=== EXERCISE DESCRIPTION ===
From the first line to the last, copy the material exactly and leave the pictures out.

________________________________________

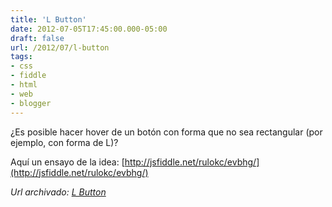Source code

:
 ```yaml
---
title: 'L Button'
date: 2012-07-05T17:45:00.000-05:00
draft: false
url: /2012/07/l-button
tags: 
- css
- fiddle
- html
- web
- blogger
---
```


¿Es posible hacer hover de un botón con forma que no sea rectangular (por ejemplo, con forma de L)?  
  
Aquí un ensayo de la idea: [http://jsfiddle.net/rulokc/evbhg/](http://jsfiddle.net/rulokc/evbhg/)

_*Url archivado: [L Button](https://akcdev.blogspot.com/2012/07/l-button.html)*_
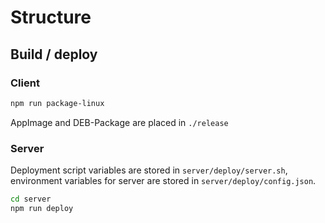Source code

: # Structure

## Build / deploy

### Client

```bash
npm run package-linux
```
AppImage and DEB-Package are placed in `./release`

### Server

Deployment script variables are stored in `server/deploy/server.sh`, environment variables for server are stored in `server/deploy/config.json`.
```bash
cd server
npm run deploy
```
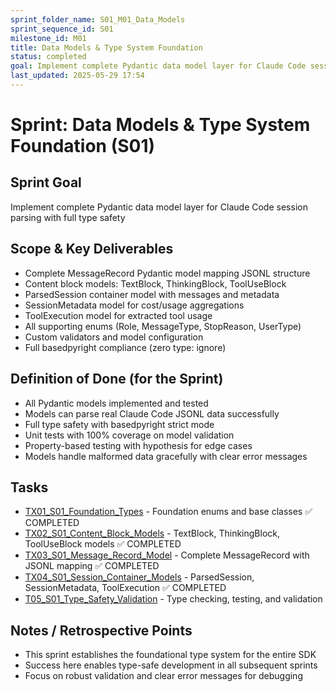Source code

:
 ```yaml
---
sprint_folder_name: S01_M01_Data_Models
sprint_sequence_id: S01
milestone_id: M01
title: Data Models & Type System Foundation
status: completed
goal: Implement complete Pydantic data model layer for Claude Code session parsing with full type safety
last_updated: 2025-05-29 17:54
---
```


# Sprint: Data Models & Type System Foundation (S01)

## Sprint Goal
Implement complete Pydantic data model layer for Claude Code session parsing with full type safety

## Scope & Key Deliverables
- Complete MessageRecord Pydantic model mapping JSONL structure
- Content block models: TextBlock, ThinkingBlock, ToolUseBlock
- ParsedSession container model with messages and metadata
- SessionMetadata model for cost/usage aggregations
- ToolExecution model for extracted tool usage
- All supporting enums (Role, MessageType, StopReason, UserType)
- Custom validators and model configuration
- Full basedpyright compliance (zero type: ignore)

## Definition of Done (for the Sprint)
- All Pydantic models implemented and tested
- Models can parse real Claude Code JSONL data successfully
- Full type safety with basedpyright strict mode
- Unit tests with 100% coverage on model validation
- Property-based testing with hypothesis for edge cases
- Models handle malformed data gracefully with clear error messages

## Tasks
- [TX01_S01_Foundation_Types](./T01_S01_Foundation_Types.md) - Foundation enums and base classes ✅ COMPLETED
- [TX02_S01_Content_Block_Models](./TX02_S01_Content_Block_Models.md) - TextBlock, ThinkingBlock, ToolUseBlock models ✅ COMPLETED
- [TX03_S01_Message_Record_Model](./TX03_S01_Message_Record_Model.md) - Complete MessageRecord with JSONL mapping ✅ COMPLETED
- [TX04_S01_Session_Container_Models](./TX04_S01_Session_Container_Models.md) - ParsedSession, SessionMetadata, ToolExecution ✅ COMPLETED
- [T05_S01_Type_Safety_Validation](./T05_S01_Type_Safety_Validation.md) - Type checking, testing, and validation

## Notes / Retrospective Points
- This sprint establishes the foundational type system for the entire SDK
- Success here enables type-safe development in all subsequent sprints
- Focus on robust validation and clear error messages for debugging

________________________________________

=== REPLY TO THE EXERCISE ===
Source code

:
 ```yaml
---
title: 'L Button'
date: 2012-07-05T17:45:00.000-05:00
draft: false
url: /2012/07/l-button
tags: 
- css
- fiddle
- html
- web
- blogger
---
```


¿Es posible hacer hover de un botón con forma que no sea rectangular (por ejemplo, con forma de L)?  
  
Aquí un ensayo de la idea: [http://jsfiddle.net/rulokc/evbhg/](http://jsfiddle.net/rulokc/evbhg/)

_*Url archivado: [L Button](https://akcdev.blogspot.com/2012/07/l-button.html)*_
Source code

: # Structure

## Build / deploy

### Client

```bash
npm run package-linux
```
AppImage and DEB-Package are placed in `./release`

### Server

Deployment script variables are stored in `server/deploy/server.sh`, environment variables for server are stored in `server/deploy/config.json`.
```bash
cd server
npm run deploy
```
Source code

:
 ```yaml
---
sprint_folder_name: S01_M01_Data_Models
sprint_sequence_id: S01
milestone_id: M01
title: Data Models & Type System Foundation
status: completed
goal: Implement complete Pydantic data model layer for Claude Code session parsing with full type safety
last_updated: 2025-05-29 17:54
---
```


# Sprint: Data Models & Type System Foundation (S01)

## Sprint Goal
Implement complete Pydantic data model layer for Claude Code session parsing with full type safety

## Scope & Key Deliverables
- Complete MessageRecord Pydantic model mapping JSONL structure
- Content block models: TextBlock, ThinkingBlock, ToolUseBlock
- ParsedSession container model with messages and metadata
- SessionMetadata model for cost/usage aggregations
- ToolExecution model for extracted tool usage
- All supporting enums (Role, MessageType, StopReason, UserType)
- Custom validators and model configuration
- Full basedpyright compliance (zero type: ignore)

## Definition of Done (for the Sprint)
- All Pydantic models implemented and tested
- Models can parse real Claude Code JSONL data successfully
- Full type safety with basedpyright strict mode
- Unit tests with 100% coverage on model validation
- Property-based testing with hypothesis for edge cases
- Models handle malformed data gracefully with clear error messages

## Tasks
- [TX01_S01_Foundation_Types](./T01_S01_Foundation_Types.md) - Foundation enums and base classes ✅ COMPLETED
- [TX02_S01_Content_Block_Models](./TX02_S01_Content_Block_Models.md) - TextBlock, ThinkingBlock, ToolUseBlock models ✅ COMPLETED
- [TX03_S01_Message_Record_Model](./TX03_S01_Message_Record_Model.md) - Complete MessageRecord with JSONL mapping ✅ COMPLETED
- [TX04_S01_Session_Container_Models](./TX04_S01_Session_Container_Models.md) - ParsedSession, SessionMetadata, ToolExecution ✅ COMPLETED
- [T05_S01_Type_Safety_Validation](./T05_S01_Type_Safety_Validation.md) - Type checking, testing, and validation

## Notes / Retrospective Points
- This sprint establishes the foundational type system for the entire SDK
- Success here enables type-safe development in all subsequent sprints
- Focus on robust validation and clear error messages for debugging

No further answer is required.